━━ RECORDED DATA

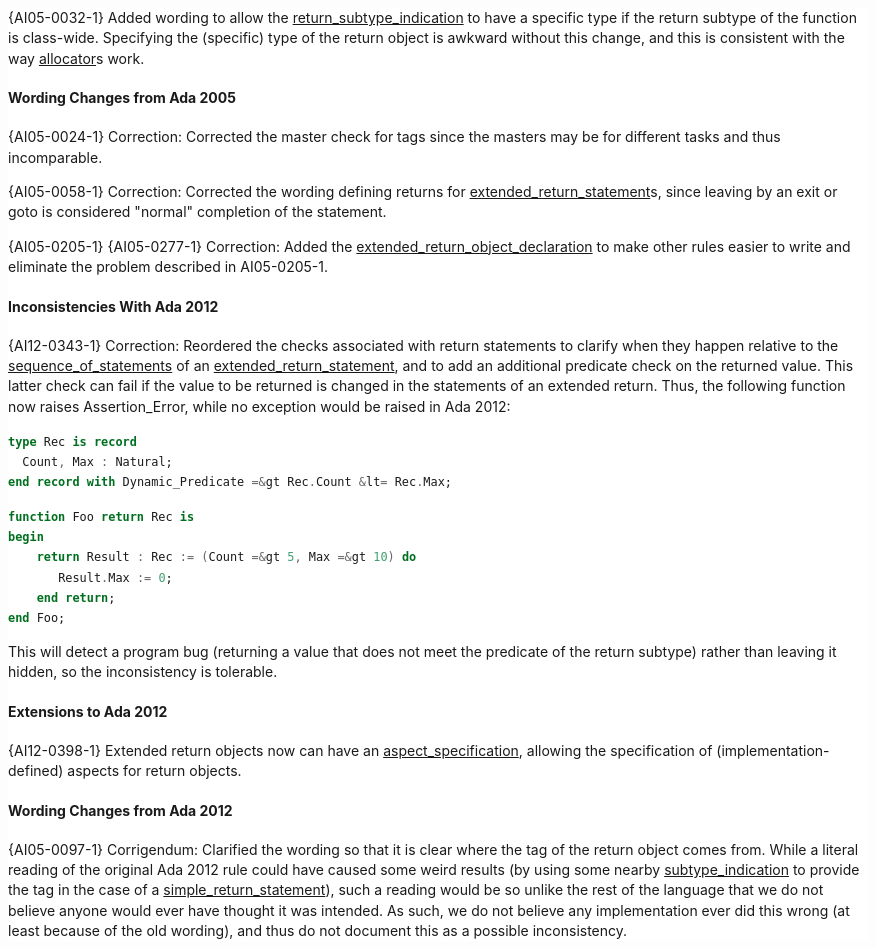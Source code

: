 {AI05-0032-1} Added wording to allow the [return_subtype_indication](./AA-6.5#S0226) to have a specific type if the return subtype of the function is class-wide. Specifying the (specific) type of the return object is awkward without this change, and this is consistent with the way [allocator](./AA-4.8#S0164)s work. 


#### Wording Changes from Ada 2005

{AI05-0024-1} Correction: Corrected the master check for tags since the masters may be for different tasks and thus incomparable.

{AI05-0058-1} Correction: Corrected the wording defining returns for [extended_return_statement](./AA-6.5#S0225)s, since leaving by an exit or goto is considered "normal" completion of the statement.

{AI05-0205-1} {AI05-0277-1} Correction: Added the [extended_return_object_declaration](./AA-6.5#S0224) to make other rules easier to write and eliminate the problem described in AI05-0205-1. 


#### Inconsistencies With Ada 2012

{AI12-0343-1} Correction: Reordered the checks associated with return statements to clarify when they happen relative to the [sequence_of_statements](./AA-5.1#S0166) of an [extended_return_statement](./AA-6.5#S0225), and to add an additional predicate check on the returned value. This latter check can fail if the value to be returned is changed in the statements of an extended return. Thus, the following function now raises Assertion_Error, while no exception would be raised in Ada 2012: 

```ada
type Rec is record
  Count, Max : Natural;
end record with Dynamic_Predicate =&gt Rec.Count &lt= Rec.Max;

```

```ada
function Foo return Rec is
begin
    return Result : Rec := (Count =&gt 5, Max =&gt 10) do
       Result.Max := 0;
    end return;
end Foo;

```

This will detect a program bug (returning a value that does not meet the predicate of the return subtype) rather than leaving it hidden, so the inconsistency is tolerable. 


#### Extensions to Ada 2012

{AI12-0398-1} Extended return objects now can have an [aspect_specification](./AA-13.1#S0346), allowing the specification of (implementation-defined) aspects for return objects. 


#### Wording Changes from Ada 2012

{AI05-0097-1} Corrigendum: Clarified the wording so that it is clear where the tag of the return object comes from. While a literal reading of the original Ada 2012 rule could have caused some weird results (by using some nearby [subtype_indication](./AA-3.2#S0027) to provide the tag in the case of a [simple_return_statement](./AA-6.5#S0222)), such a reading would be so unlike the rest of the language that we do not believe anyone would ever have thought it was intended. As such, we do not believe any implementation ever did this wrong (at least because of the old wording), and thus do not document this as a possible inconsistency.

━━━━

* [WHAT TO DO]: Find and copy each line above holding "function".

* [EXERCISE RESPONSE]:
: {AI05-0032-1} Added wording to allow the [return_subtype_indication](./AA-6.5#S0226) to have a specific type if the return subtype of the function is class-wide. Specifying the (specific) type of the return object is awkward without this change, and this is consistent with the way [allocator](./AA-4.8#S0164)s work. 
{AI12-0343-1} Correction: Reordered the checks associated with return statements to clarify when they happen relative to the [sequence_of_statements](./AA-5.1#S0166) of an [extended_return_statement](./AA-6.5#S0225), and to add an additional predicate check on the returned value. This latter check can fail if the value to be returned is changed in the statements of an extended return. Thus, the following function now raises Assertion_Error, while no exception would be raised in Ada 2012: 
function Foo return Rec is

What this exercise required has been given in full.